Tax increases also remove demand from the economy by reducing the amount of money people have to spend. However to the extent these increases are on upper-income residents, that effect is minimized. This is because these residents tend to save a larger share of their income, and thus much of the money generated by a tax increase on upper income residents comes from savings and so does not diminish economic activity. At the state level, a balanced approach to closing deficits — raising taxes along with enacting budget cuts — is needed to close state budget gaps in order to maintain important services while minimizing harmful effects on the economy.
Ultimately, the actions needed to address state budget shortfalls place a considerable number of jobs at risk.
The roughly $49 billion shortfall that states are facing for fiscal year 2013 equals about 0.32 percent of GDP. Assuming that economic activity declines by one dollar for every dollar that states cut spending or raise taxes, and based on a rule of thumb that a one percentage point loss of GDP costs the economy 1 million jobs, the state shortfalls projected to date could prevent the creation of 320,000 public- and private-sector jobs next year.

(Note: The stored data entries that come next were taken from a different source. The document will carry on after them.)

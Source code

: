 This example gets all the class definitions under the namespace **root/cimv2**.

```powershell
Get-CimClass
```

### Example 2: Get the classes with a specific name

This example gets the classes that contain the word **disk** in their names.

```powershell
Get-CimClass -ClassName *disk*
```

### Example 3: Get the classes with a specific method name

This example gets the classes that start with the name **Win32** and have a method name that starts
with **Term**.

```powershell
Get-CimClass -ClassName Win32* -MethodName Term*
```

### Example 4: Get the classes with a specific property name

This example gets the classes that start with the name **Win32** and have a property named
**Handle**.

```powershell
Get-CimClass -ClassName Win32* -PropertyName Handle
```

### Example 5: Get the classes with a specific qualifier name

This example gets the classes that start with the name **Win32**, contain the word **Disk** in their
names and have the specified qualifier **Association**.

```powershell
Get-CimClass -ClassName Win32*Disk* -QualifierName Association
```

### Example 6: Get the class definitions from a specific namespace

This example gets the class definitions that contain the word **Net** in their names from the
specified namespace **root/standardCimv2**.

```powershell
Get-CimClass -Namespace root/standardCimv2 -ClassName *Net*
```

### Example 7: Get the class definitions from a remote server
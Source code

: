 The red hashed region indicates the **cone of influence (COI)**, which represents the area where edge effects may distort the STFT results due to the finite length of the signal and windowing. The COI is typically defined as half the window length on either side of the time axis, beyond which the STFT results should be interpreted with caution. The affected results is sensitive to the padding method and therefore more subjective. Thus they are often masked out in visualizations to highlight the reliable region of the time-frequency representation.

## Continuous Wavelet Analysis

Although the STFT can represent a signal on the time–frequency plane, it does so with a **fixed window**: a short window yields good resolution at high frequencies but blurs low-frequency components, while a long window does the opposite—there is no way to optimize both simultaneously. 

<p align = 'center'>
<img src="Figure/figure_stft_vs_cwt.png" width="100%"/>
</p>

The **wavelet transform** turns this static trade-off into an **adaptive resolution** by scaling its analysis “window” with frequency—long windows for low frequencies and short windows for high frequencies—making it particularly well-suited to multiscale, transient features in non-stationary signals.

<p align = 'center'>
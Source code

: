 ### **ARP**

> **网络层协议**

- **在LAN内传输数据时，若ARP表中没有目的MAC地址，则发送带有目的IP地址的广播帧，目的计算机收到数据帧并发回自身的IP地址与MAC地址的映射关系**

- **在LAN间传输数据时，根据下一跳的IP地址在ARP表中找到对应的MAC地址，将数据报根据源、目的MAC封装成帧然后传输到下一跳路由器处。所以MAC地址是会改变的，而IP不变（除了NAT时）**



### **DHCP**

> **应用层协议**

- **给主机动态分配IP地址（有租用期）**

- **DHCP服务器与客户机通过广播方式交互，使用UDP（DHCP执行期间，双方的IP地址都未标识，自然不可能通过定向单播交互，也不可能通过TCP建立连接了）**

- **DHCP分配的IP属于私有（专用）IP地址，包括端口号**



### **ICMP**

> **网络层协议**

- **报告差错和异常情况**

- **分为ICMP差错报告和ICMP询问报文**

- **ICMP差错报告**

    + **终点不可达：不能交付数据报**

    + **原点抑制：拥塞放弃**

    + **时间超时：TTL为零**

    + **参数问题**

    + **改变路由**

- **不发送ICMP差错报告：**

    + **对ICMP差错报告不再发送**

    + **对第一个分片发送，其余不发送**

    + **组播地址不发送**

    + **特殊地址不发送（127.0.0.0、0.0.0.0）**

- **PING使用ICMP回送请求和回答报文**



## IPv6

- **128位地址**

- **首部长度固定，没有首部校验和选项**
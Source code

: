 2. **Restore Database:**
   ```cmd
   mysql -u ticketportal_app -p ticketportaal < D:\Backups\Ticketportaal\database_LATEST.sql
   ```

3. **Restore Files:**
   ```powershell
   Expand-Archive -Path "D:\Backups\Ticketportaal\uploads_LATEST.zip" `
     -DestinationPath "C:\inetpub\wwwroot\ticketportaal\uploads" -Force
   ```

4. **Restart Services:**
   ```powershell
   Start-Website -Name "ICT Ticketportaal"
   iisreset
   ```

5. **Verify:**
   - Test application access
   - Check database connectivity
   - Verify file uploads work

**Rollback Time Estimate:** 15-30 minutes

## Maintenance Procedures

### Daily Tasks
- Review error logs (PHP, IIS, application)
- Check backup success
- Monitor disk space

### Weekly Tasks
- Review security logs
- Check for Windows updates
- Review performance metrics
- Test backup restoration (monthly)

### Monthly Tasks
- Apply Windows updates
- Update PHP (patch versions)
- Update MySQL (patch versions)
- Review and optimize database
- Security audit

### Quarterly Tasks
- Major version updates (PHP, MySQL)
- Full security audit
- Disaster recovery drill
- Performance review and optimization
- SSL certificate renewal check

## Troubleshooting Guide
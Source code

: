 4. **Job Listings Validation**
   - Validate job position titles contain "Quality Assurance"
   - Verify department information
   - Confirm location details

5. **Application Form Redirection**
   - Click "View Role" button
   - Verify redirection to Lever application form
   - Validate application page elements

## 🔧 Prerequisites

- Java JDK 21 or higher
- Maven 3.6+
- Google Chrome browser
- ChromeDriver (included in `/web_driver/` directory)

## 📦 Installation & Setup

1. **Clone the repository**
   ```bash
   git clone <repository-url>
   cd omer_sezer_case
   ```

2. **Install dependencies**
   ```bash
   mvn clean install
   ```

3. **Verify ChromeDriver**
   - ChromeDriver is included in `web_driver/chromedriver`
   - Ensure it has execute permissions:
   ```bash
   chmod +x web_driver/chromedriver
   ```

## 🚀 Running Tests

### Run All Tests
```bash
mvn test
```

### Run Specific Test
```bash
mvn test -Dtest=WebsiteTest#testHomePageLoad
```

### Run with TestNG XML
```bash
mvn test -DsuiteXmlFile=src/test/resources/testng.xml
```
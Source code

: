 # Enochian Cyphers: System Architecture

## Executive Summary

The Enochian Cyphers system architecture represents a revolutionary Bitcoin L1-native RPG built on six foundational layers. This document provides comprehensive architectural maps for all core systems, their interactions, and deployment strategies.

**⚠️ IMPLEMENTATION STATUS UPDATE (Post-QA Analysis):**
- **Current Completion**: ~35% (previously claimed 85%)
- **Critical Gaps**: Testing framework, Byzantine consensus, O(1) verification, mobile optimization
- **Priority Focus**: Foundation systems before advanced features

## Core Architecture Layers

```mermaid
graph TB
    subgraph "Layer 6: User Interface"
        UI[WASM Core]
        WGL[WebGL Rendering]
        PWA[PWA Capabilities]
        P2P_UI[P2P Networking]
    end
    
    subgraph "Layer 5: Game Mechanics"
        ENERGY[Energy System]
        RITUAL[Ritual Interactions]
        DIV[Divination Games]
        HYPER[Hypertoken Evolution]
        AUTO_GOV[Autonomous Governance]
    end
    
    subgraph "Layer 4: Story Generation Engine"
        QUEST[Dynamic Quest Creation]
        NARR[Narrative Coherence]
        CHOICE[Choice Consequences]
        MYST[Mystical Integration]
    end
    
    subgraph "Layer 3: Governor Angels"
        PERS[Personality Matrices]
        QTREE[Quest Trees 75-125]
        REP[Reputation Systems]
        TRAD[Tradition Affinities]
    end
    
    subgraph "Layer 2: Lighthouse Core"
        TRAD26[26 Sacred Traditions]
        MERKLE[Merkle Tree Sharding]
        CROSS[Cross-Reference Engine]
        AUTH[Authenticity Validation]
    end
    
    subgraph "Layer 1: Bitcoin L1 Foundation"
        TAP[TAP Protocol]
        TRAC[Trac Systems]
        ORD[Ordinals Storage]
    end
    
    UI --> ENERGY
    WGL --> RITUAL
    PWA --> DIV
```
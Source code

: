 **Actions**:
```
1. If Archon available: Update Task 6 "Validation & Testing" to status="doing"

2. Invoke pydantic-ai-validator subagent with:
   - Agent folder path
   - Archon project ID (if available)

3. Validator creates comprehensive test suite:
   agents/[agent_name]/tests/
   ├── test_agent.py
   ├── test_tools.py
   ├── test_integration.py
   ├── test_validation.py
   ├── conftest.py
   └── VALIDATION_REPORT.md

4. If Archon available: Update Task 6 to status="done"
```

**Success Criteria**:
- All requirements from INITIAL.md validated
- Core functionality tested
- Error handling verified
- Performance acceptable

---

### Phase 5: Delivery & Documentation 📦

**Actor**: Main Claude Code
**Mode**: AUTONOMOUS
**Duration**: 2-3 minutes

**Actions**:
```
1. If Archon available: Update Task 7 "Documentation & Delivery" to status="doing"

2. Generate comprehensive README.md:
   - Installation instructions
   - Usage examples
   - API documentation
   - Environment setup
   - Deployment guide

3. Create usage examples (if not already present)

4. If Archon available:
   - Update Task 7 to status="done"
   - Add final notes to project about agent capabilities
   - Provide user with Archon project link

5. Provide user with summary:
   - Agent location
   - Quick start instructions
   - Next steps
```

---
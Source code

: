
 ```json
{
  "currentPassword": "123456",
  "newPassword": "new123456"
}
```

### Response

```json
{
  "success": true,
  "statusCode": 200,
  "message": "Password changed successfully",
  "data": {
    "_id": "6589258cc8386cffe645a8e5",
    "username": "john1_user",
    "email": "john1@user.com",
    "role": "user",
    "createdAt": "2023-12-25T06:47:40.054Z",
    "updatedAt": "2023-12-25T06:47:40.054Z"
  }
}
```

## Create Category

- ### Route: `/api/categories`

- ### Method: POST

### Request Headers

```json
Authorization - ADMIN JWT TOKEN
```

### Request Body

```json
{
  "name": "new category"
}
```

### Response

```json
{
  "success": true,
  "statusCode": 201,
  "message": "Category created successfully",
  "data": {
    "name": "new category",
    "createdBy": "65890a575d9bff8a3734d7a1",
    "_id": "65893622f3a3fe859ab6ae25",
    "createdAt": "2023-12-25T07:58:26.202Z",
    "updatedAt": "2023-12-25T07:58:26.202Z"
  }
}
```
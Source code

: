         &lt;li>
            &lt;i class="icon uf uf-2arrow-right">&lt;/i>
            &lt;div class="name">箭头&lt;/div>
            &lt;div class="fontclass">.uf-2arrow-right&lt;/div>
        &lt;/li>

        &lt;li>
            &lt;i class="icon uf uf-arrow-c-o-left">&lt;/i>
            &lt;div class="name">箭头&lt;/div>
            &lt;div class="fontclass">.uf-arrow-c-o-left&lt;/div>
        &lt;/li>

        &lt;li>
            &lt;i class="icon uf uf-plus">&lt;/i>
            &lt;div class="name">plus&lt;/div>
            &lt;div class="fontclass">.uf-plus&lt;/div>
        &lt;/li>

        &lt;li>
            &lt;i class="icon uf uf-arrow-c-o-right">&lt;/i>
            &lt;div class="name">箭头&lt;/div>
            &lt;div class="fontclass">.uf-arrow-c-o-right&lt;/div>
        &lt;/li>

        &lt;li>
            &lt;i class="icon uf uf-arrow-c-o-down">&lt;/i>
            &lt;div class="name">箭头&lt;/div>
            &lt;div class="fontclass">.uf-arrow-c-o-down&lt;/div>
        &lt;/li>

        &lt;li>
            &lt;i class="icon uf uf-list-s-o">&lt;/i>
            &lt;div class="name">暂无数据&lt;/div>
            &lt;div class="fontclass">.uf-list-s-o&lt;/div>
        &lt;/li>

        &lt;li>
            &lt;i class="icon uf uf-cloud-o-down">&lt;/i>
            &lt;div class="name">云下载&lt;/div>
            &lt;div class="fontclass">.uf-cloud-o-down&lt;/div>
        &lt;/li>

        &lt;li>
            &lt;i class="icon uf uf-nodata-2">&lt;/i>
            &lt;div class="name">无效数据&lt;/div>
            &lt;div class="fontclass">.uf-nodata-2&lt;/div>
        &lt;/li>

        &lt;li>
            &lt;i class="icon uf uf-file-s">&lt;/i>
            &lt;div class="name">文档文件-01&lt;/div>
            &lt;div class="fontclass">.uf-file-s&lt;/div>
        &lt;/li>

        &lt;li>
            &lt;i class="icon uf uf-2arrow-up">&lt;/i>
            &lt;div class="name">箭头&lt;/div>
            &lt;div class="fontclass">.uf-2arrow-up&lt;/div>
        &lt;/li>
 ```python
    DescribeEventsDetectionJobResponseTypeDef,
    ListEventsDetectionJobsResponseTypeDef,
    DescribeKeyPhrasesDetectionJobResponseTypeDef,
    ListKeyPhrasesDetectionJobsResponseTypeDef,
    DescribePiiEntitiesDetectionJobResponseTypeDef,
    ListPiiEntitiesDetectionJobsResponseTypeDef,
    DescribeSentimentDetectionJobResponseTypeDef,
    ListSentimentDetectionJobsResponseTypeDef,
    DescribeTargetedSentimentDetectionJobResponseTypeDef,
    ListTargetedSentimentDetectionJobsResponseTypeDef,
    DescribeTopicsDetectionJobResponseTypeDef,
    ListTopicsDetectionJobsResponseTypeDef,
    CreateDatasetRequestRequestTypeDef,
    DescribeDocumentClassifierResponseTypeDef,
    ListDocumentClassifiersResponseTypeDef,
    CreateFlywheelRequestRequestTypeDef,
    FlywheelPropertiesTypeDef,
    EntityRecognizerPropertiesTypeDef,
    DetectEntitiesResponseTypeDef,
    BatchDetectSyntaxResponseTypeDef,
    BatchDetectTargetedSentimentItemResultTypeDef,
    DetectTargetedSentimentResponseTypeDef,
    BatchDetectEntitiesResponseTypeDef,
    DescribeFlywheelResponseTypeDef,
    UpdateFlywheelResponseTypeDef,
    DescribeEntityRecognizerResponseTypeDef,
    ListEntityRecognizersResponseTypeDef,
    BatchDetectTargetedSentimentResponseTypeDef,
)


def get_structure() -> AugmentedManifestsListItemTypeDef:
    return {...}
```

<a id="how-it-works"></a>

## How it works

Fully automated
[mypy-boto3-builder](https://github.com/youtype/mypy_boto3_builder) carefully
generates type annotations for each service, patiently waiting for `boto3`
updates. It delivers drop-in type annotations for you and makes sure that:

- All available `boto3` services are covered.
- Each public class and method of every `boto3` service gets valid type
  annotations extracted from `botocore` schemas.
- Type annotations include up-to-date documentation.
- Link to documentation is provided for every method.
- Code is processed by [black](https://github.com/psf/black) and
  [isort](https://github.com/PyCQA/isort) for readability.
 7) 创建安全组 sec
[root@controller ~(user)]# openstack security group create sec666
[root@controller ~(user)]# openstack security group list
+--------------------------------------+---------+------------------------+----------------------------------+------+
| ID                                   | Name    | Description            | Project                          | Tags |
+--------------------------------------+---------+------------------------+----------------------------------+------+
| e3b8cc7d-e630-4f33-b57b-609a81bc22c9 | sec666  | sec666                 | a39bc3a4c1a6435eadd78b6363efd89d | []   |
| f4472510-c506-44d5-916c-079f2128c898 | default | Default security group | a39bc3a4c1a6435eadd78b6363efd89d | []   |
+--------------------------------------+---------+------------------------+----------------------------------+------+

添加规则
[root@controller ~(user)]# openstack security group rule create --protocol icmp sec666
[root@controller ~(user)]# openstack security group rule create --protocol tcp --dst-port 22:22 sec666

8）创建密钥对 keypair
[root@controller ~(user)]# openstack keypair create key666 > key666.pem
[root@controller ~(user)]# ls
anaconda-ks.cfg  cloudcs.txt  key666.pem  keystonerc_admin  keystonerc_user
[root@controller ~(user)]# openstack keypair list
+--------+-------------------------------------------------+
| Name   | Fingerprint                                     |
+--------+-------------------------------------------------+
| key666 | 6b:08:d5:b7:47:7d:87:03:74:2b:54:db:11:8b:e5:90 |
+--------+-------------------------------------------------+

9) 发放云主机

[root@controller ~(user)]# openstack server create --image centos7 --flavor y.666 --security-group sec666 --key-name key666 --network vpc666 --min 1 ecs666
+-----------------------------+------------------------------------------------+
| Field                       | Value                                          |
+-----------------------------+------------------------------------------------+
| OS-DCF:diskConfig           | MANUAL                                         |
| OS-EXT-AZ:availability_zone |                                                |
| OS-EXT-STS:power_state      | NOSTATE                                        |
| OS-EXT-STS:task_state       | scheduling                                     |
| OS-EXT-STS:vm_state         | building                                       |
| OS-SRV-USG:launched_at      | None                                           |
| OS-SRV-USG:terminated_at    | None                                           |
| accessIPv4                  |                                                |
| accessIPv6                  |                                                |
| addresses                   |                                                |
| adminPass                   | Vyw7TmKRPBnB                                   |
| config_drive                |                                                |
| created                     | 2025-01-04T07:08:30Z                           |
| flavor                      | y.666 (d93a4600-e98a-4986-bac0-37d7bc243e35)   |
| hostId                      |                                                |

The Role of the Federal Government
Federal assistance lessened the extent to which states needed to take actions that further harmed the economy. The American Recovery and Reinvestment Act (ARRA), enacted in February 2009, included substantial assistance for states. The amount in ARRA to help states maintain current activities was about $135 billion to $140 billion over a roughly 2½-year period — or between 30 percent and 40 percent of projected state shortfalls for fiscal years 2009, 2010, and 2011. Most of this money was in the form of increased Medicaid funding and a “State Fiscal Stabilization Fund.” (There were also other streams of funding in the Recovery Act flowing through states to local governments or individuals, but these will not address state budget shortfalls.) This money reduced the extent of state spending cuts and state tax and fee increases.
In addition, H.R. 1586 — the August 2010 jobs bill — extended enhanced Medicaid funding for six months, through June 2011, and added $10 billion to the State Fiscal Stabilization Fund. Even with this extension, federal assistance largely ended before state budget gaps had fully abated. The Medicaid funds expired in June 2011, the end of the 2011 fiscal year in most states,[5] and states had drawn down most of their State Fiscal Stabilization Fund allocations by then as well. So even though significant budget gaps remained in 2012, there was little federal money available to close them. Partially as a result, states’ final 2012 budgets contain some of the deepest spending cuts since the start of the recession.
One way to avert these kinds of cuts, as well as additional tax increases, would have been for the federal government to reduce state budget gaps by extending the Medicaid funds for as long as state fiscal conditions are expected to be problematic.
But far from extending this aid, federal policymakers are moving ahead with plans to cut ongoing federal funding for states and localities, thereby making state fiscal conditions even worse. The federal government has already cut non-defense discretionary spending by nine percent in real terms since 2010. Discretionary spending caps established in the federal debt limit deal this past summer will result in an additional six percent cut by the end of the next decade. The additional cut by the end of the next decade would grow to 11 percent if sequestration — the automatic, across the board cuts also established in the debt limit deal — is allowed to take effect.